> Action item
Read the listing below. Then repeat it exactly.

______

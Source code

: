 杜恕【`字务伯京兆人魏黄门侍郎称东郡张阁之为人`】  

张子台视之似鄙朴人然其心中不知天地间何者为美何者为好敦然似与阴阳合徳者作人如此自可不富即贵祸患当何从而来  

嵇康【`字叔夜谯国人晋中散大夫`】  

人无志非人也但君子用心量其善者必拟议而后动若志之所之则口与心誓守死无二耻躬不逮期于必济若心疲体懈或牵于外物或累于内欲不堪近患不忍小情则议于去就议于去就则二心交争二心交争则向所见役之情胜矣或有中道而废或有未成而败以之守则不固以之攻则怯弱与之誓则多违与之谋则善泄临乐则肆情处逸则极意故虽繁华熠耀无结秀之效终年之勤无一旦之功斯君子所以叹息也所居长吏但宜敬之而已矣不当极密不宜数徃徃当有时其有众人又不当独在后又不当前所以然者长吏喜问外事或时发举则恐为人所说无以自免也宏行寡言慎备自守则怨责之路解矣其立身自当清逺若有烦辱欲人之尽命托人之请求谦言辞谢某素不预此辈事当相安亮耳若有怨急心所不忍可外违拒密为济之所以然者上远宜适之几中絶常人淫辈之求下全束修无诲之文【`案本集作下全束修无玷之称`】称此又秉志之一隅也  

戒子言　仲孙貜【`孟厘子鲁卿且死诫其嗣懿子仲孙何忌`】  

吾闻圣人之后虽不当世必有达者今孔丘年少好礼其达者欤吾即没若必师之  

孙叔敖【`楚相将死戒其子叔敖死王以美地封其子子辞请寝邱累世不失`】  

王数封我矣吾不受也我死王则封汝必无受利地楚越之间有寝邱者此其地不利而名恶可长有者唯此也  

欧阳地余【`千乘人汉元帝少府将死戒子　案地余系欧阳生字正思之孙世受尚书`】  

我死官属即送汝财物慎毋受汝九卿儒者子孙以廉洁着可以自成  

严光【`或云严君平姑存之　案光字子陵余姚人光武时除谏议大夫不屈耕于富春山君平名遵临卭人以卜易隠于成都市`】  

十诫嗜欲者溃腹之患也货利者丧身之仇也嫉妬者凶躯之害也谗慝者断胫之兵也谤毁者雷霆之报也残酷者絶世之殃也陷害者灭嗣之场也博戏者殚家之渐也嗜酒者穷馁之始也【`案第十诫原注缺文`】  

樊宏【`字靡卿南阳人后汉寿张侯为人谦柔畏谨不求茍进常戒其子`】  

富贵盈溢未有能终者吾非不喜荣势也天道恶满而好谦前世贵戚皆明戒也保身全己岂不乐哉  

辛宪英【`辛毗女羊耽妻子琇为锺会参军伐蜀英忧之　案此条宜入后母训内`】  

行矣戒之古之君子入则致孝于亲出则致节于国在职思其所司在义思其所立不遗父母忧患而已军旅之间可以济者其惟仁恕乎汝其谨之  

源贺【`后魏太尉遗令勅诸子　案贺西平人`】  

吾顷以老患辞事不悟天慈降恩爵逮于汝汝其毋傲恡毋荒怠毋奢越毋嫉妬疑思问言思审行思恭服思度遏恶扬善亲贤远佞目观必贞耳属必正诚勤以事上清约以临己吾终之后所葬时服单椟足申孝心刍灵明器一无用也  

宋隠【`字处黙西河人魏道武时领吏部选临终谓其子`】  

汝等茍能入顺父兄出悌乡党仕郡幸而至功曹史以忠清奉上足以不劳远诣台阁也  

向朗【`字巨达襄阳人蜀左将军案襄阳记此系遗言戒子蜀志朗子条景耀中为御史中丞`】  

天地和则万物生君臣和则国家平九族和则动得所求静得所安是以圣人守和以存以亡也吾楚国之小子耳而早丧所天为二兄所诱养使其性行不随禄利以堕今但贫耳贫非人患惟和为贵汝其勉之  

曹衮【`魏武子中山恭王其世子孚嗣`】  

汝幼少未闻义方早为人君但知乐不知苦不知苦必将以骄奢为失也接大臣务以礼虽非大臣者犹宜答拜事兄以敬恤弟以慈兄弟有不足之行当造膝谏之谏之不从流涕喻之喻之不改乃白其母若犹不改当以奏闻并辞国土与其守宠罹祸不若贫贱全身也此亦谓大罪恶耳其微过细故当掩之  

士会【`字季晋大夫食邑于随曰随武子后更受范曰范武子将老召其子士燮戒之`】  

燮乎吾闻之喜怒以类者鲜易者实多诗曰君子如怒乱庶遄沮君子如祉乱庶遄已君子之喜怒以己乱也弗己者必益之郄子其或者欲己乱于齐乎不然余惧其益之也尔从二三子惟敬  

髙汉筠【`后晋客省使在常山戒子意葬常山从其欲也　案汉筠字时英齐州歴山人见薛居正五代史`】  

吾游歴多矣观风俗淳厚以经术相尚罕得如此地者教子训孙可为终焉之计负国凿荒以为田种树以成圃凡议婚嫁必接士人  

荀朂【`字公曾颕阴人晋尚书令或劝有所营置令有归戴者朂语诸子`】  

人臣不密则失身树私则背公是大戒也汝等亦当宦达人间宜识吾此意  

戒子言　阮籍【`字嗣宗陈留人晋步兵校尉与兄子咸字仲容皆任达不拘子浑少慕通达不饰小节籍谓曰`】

______

> The completed task
Source code

: 杜恕【`字务伯京兆人魏黄门侍郎称东郡张阁之为人`】  

张子台视之似鄙朴人然其心中不知天地间何者为美何者为好敦然似与阴阳合徳者作人如此自可不富即贵祸患当何从而来  

嵇康【`字叔夜谯国人晋中散大夫`】  

人无志非人也但君子用心量其善者必拟议而后动若志之所之则口与心誓守死无二耻躬不逮期于必济若心疲体懈或牵于外物或累于内欲不堪近患不忍小情则议于去就议于去就则二心交争二心交争则向所见役之情胜矣或有中道而废或有未成而败以之守则不固以之攻则怯弱与之誓则多违与之谋则善泄临乐则肆情处逸则极意故虽繁华熠耀无结秀之效终年之勤无一旦之功斯君子所以叹息也所居长吏但宜敬之而已矣不当极密不宜数徃徃当有时其有众人又不当独在后又不当前所以然者长吏喜问外事或时发举则恐为人所说无以自免也宏行寡言慎备自守则怨责之路解矣其立身自当清逺若有烦辱欲人之尽命托人之请求谦言辞谢某素不预此辈事当相安亮耳若有怨急心所不忍可外违拒密为济之所以然者上远宜适之几中絶常人淫辈之求下全束修无诲之文【`案本集作下全束修无玷之称`】称此又秉志之一隅也  

戒子言　仲孙貜【`孟厘子鲁卿且死诫其嗣懿子仲孙何忌`】  

吾闻圣人之后虽不当世必有达者今孔丘年少好礼其达者欤吾即没若必师之  

孙叔敖【`楚相将死戒其子叔敖死王以美地封其子子辞请寝邱累世不失`】  

王数封我矣吾不受也我死王则封汝必无受利地楚越之间有寝邱者此其地不利而名恶可长有者唯此也  

欧阳地余【`千乘人汉元帝少府将死戒子　案地余系欧阳生字正思之孙世受尚书`】  

我死官属即送汝财物慎毋受汝九卿儒者子孙以廉洁着可以自成  

严光【`或云严君平姑存之　案光字子陵余姚人光武时除谏议大夫不屈耕于富春山君平名遵临卭人以卜易隠于成都市`】  

十诫嗜欲者溃腹之患也货利者丧身之仇也嫉妬者凶躯之害也谗慝者断胫之兵也谤毁者雷霆之报也残酷者絶世之殃也陷害者灭嗣之场也博戏者殚家之渐也嗜酒者穷馁之始也【`案第十诫原注缺文`】  

樊宏【`字靡卿南阳人后汉寿张侯为人谦柔畏谨不求茍进常戒其子`】  

富贵盈溢未有能终者吾非不喜荣势也天道恶满而好谦前世贵戚皆明戒也保身全己岂不乐哉  

辛宪英【`辛毗女羊耽妻子琇为锺会参军伐蜀英忧之　案此条宜入后母训内`】  

行矣戒之古之君子入则致孝于亲出则致节于国在职思其所司在义思其所立不遗父母忧患而已军旅之间可以济者其惟仁恕乎汝其谨之  

源贺【`后魏太尉遗令勅诸子　案贺西平人`】  

吾顷以老患辞事不悟天慈降恩爵逮于汝汝其毋傲恡毋荒怠毋奢越毋嫉妬疑思问言思审行思恭服思度遏恶扬善亲贤远佞目观必贞耳属必正诚勤以事上清约以临己吾终之后所葬时服单椟足申孝心刍灵明器一无用也  

宋隠【`字处黙西河人魏道武时领吏部选临终谓其子`】  

汝等茍能入顺父兄出悌乡党仕郡幸而至功曹史以忠清奉上足以不劳远诣台阁也  

向朗【`字巨达襄阳人蜀左将军案襄阳记此系遗言戒子蜀志朗子条景耀中为御史中丞`】  

天地和则万物生君臣和则国家平九族和则动得所求静得所安是以圣人守和以存以亡也吾楚国之小子耳而早丧所天为二兄所诱养使其性行不随禄利以堕今但贫耳贫非人患惟和为贵汝其勉之  

曹衮【`魏武子中山恭王其世子孚嗣`】  

汝幼少未闻义方早为人君但知乐不知苦不知苦必将以骄奢为失也接大臣务以礼虽非大臣者犹宜答拜事兄以敬恤弟以慈兄弟有不足之行当造膝谏之谏之不从流涕喻之喻之不改乃白其母若犹不改当以奏闻并辞国土与其守宠罹祸不若贫贱全身也此亦谓大罪恶耳其微过细故当掩之  

士会【`字季晋大夫食邑于随曰随武子后更受范曰范武子将老召其子士燮戒之`】  

燮乎吾闻之喜怒以类者鲜易者实多诗曰君子如怒乱庶遄沮君子如祉乱庶遄已君子之喜怒以己乱也弗己者必益之郄子其或者欲己乱于齐乎不然余惧其益之也尔从二三子惟敬  

髙汉筠【`后晋客省使在常山戒子意葬常山从其欲也　案汉筠字时英齐州歴山人见薛居正五代史`】  

吾游歴多矣观风俗淳厚以经术相尚罕得如此地者教子训孙可为终焉之计负国凿荒以为田种树以成圃凡议婚嫁必接士人  

荀朂【`字公曾颕阴人晋尚书令或劝有所营置令有归戴者朂语诸子`】  

人臣不密则失身树私则背公是大戒也汝等亦当宦达人间宜识吾此意  

戒子言　阮籍【`字嗣宗陈留人晋步兵校尉与兄子咸字仲容皆任达不拘子浑少慕通达不饰小节籍谓曰`】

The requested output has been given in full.